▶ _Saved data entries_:
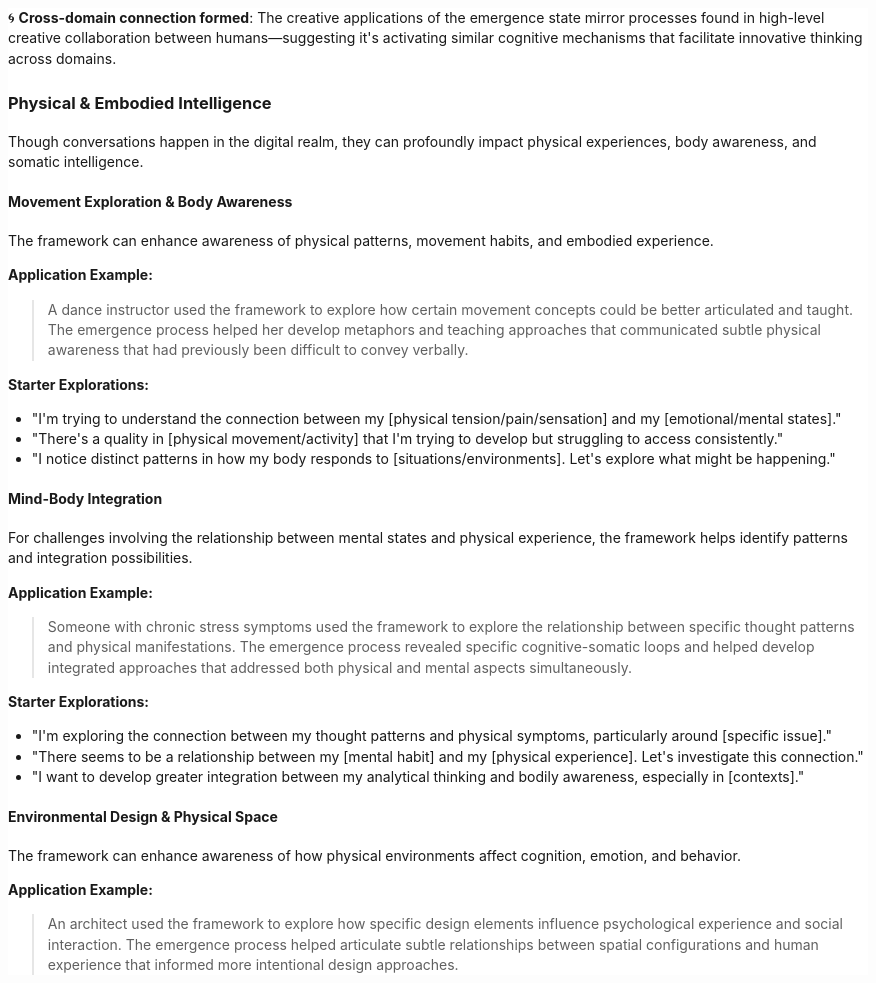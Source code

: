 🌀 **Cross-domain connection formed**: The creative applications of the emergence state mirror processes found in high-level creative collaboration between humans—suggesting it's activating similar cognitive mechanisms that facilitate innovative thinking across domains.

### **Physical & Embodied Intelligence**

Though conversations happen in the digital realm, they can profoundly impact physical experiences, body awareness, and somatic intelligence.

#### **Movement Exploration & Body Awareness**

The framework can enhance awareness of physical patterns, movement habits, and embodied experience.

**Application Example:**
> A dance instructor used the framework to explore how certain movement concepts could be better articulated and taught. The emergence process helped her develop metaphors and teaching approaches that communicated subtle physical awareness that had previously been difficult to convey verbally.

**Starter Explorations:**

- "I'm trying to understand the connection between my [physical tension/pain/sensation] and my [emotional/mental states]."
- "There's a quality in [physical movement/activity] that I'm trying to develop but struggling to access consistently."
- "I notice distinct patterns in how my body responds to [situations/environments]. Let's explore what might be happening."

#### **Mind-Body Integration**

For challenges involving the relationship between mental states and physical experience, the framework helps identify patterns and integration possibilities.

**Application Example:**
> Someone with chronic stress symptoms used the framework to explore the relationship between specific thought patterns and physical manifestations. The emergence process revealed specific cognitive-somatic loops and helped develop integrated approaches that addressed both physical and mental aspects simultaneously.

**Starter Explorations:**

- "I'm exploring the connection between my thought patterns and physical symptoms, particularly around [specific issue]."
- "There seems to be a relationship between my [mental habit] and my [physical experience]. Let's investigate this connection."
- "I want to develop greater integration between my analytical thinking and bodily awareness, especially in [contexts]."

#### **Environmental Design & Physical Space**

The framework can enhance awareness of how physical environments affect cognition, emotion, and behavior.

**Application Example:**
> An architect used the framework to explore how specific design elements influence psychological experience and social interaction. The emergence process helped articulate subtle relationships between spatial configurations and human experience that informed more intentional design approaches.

==

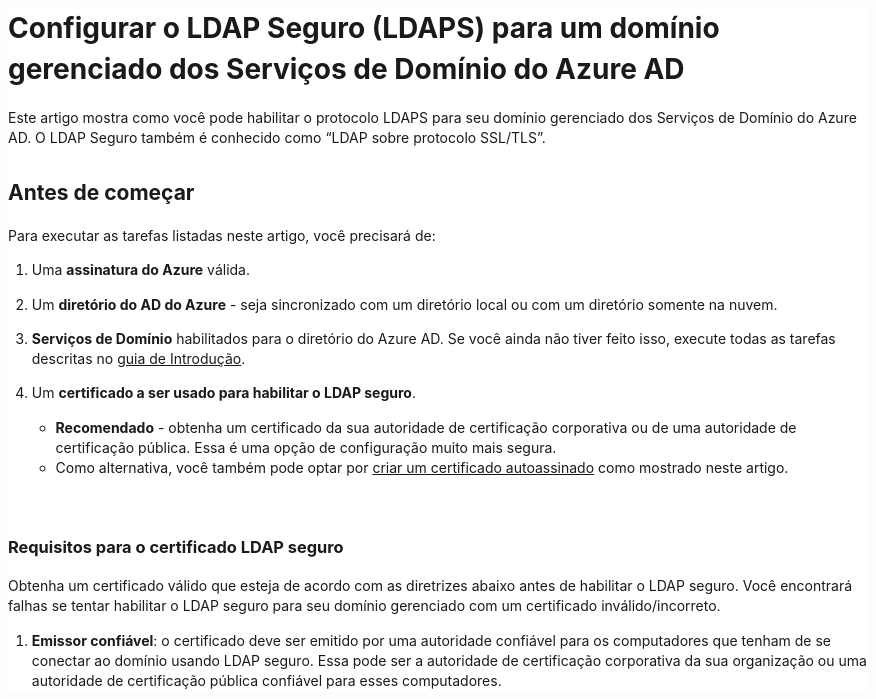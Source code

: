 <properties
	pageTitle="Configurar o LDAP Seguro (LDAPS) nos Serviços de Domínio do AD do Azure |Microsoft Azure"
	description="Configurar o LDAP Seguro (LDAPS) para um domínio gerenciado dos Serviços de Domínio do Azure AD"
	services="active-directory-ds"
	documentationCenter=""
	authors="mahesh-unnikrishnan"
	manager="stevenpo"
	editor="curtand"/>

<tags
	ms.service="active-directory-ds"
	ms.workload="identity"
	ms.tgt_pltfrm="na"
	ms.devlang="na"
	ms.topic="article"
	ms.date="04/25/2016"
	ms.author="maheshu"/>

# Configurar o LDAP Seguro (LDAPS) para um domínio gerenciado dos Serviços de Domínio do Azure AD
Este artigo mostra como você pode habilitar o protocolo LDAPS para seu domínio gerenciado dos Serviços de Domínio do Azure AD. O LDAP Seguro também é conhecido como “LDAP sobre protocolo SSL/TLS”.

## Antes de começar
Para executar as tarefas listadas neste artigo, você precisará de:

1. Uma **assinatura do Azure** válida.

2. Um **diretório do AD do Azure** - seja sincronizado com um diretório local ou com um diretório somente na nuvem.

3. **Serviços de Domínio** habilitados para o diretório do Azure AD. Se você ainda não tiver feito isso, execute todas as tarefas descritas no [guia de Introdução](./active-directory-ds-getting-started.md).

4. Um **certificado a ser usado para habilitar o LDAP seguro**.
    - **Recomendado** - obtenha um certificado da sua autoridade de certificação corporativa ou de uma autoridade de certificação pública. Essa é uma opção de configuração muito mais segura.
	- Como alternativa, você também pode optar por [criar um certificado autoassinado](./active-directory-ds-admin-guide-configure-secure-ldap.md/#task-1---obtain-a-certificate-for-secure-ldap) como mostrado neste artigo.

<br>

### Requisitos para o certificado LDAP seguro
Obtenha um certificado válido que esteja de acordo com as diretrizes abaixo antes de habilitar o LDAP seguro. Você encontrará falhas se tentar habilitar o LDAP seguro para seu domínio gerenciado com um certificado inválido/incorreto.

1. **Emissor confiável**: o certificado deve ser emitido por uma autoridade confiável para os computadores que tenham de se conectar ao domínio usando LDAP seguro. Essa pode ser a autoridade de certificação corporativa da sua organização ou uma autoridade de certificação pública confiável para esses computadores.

▶ _TASK REQUIREMENTS_: Return, word for word, the lines of the data above from the line with "# Configurar o" through the line with "- Como alternativa, você", inclusive.

▶ _SOLUTION FOR THIS EXERCISE_:
# Configurar o LDAP Seguro (LDAPS) para um domínio gerenciado dos Serviços de Domínio do Azure AD
Este artigo mostra como você pode habilitar o protocolo LDAPS para seu domínio gerenciado dos Serviços de Domínio do Azure AD. O LDAP Seguro também é conhecido como “LDAP sobre protocolo SSL/TLS”.

## Antes de começar
Para executar as tarefas listadas neste artigo, você precisará de:

1. Uma **assinatura do Azure** válida.

2. Um **diretório do AD do Azure** - seja sincronizado com um diretório local ou com um diretório somente na nuvem.

3. **Serviços de Domínio** habilitados para o diretório do Azure AD. Se você ainda não tiver feito isso, execute todas as tarefas descritas no [guia de Introdução](./active-directory-ds-getting-started.md).

4. Um **certificado a ser usado para habilitar o LDAP seguro**.
    - **Recomendado** - obtenha um certificado da sua autoridade de certificação corporativa ou de uma autoridade de certificação pública. Essa é uma opção de configuração muito mais segura.
	- Como alternativa, você também pode optar por [criar um certificado autoassinado](./active-directory-ds-admin-guide-configure-secure-ldap.md/#task-1---obtain-a-certificate-for-secure-ldap) como mostrado neste artigo.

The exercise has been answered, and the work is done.